Everything about me had changed; even my eyes had switched to an electric blue that I could only describe as 'not mine'. I figured it was a token of not being truly of the living anymore. If I had been cold and distant before the events of the past seasons, now I was practically a social outcast.
Soon I knew that I was going to have to report to Woundwort for the morning shift, soon I knew I was going to have to face Blackberry as she underwent interrogation for the first time with Woundwort, soon I knew I was going to have to piece myself back together and do the massive job that rested on my shoulders.
Blackberry had looked me right in the eye last night with so much conviction, so adamant to stay with me. I remember urging her with my whole being to get out of there, nothing was as bad as Darkhaven. But she was captured by Spartina like she was some sort of criminal, viciously held by the warrior doe even though she had not made a move to escape in the first place. I had an unconventional desire to shout at Spartina, but had restrained myself.
Spartina was as lost as me in the world, and knew nothing but the life of her warren, not so unlike me when I had been in Efrafa.
Blackberry had looked at me with sadness, but I couldn't read it and had no idea what she wanted me to do.
Up till now I had refused to look at her, even when I had plenty a chance to talk to her on our way back to the warren. I wasn't just falling apart on the outside.
I had come so close to happiness, and it was this that haunted me every night when I had no fights or duties to distract me otherwise. That one leap into the path of the falling boulder so easily could not have happened. Then where would I be? A season would've passed in Watership Down, a glorious expanse of time so out of my current reach I wanted to go right back and die all over again, just so I could experience the good time again.

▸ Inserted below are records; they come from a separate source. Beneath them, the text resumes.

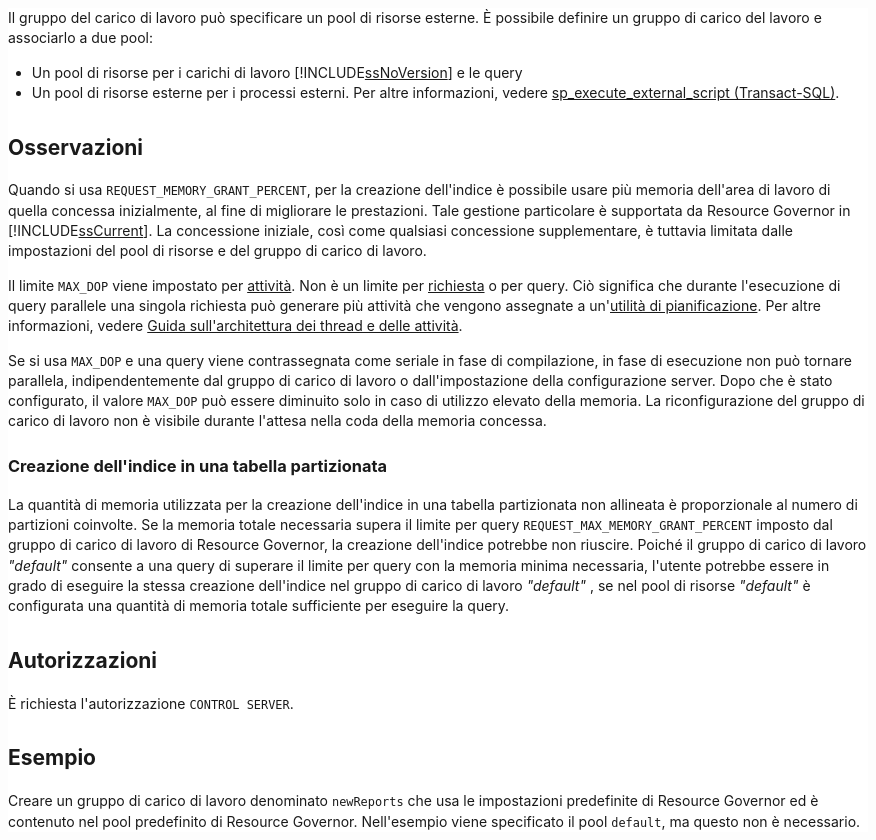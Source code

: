 Il gruppo del carico di lavoro può specificare un pool di risorse esterne. È possibile definire un gruppo di carico del lavoro e associarlo a due pool:

- Un pool di risorse per i carichi di lavoro [!INCLUDE[ssNoVersion](ssnoversion-md.md)] e le query
- Un pool di risorse esterne per i processi esterni. Per altre informazioni, vedere [sp_execute_external_script &#40;Transact-SQL&#41;](../relational-databases/system-stored-procedures/sp-execute-external-script-transact-sql.md).

## <a name="remarks"></a>Osservazioni

Quando si usa `REQUEST_MEMORY_GRANT_PERCENT`, per la creazione dell'indice è possibile usare più memoria dell'area di lavoro di quella concessa inizialmente, al fine di migliorare le prestazioni. Tale gestione particolare è supportata da Resource Governor in [!INCLUDE[ssCurrent](sscurrent-md.md)]. La concessione iniziale, così come qualsiasi concessione supplementare, è tuttavia limitata dalle impostazioni del pool di risorse e del gruppo di carico di lavoro.

Il limite `MAX_DOP` viene impostato per [attività](../relational-databases/system-dynamic-management-views/sys-dm-os-tasks-transact-sql.md). Non è un limite per [richiesta](../relational-databases/system-dynamic-management-views/sys-dm-exec-requests-transact-sql.md) o per query. Ciò significa che durante l'esecuzione di query parallele una singola richiesta può generare più attività che vengono assegnate a un'[utilità di pianificazione](../relational-databases/system-dynamic-management-views/sys-dm-os-tasks-transact-sql.md). Per altre informazioni, vedere [Guida sull'architettura dei thread e delle attività](../relational-databases/thread-and-task-architecture-guide.md).

Se si usa `MAX_DOP` e una query viene contrassegnata come seriale in fase di compilazione, in fase di esecuzione non può tornare parallela, indipendentemente dal gruppo di carico di lavoro o dall'impostazione della configurazione server. Dopo che è stato configurato, il valore `MAX_DOP` può essere diminuito solo in caso di utilizzo elevato della memoria. La riconfigurazione del gruppo di carico di lavoro non è visibile durante l'attesa nella coda della memoria concessa.

### <a name="index-creation-on-a-partitioned-table"></a>Creazione dell'indice in una tabella partizionata

La quantità di memoria utilizzata per la creazione dell'indice in una tabella partizionata non allineata è proporzionale al numero di partizioni coinvolte. Se la memoria totale necessaria supera il limite per query `REQUEST_MAX_MEMORY_GRANT_PERCENT` imposto dal gruppo di carico di lavoro di Resource Governor, la creazione dell'indice potrebbe non riuscire. Poiché il gruppo di carico di lavoro *"default"* consente a una query di superare il limite per query con la memoria minima necessaria, l'utente potrebbe essere in grado di eseguire la stessa creazione dell'indice nel gruppo di carico di lavoro *"default"* , se nel pool di risorse *"default"* è configurata una quantità di memoria totale sufficiente per eseguire la query.

## <a name="permissions"></a>Autorizzazioni

È richiesta l'autorizzazione `CONTROL SERVER`.

## <a name="example"></a>Esempio

Creare un gruppo di carico di lavoro denominato `newReports` che usa le impostazioni predefinite di Resource Governor ed è contenuto nel pool predefinito di Resource Governor. Nell'esempio viene specificato il pool `default`, ma questo non è necessario.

Who would be here in my position, undergoing the ruling of the Bringer of Death, if not me? But my thoughts slipped elsewhere, and I thought of the one rabbit that had looked at me without a trace of judgement or pity. Blackberry. How stupid was I being? My one chance at happiness had come bouncing back, thanks to her sheer stubbornness at refusing to label me as a lost cause.
I slowly sat up, but was overcome with indecision, held back again by my wish not to drag her into this world of death and immortal bargains. Was I to die when all this was over? And if so, Blackberry would just get hurt more. If you tell her this though, then it would be honest….
Half of me begged the other half to cave in and give up. The rabbit half was still there, even if shadowed by something much larger and stronger. But what good would it do? Some would say having a short time is better than none at all, but who are they to talk when they lived to say it? If there is an afterlife, or whatever they call it, then I'd still remain as guilty and self loathing as ever at the pain I left behind, the only change was that I would be up there and not here.
Only I had the power to continue punishing myself, or move onto a place where I could gladly stay for as long as the Black Rabbit needed me in the mortal world.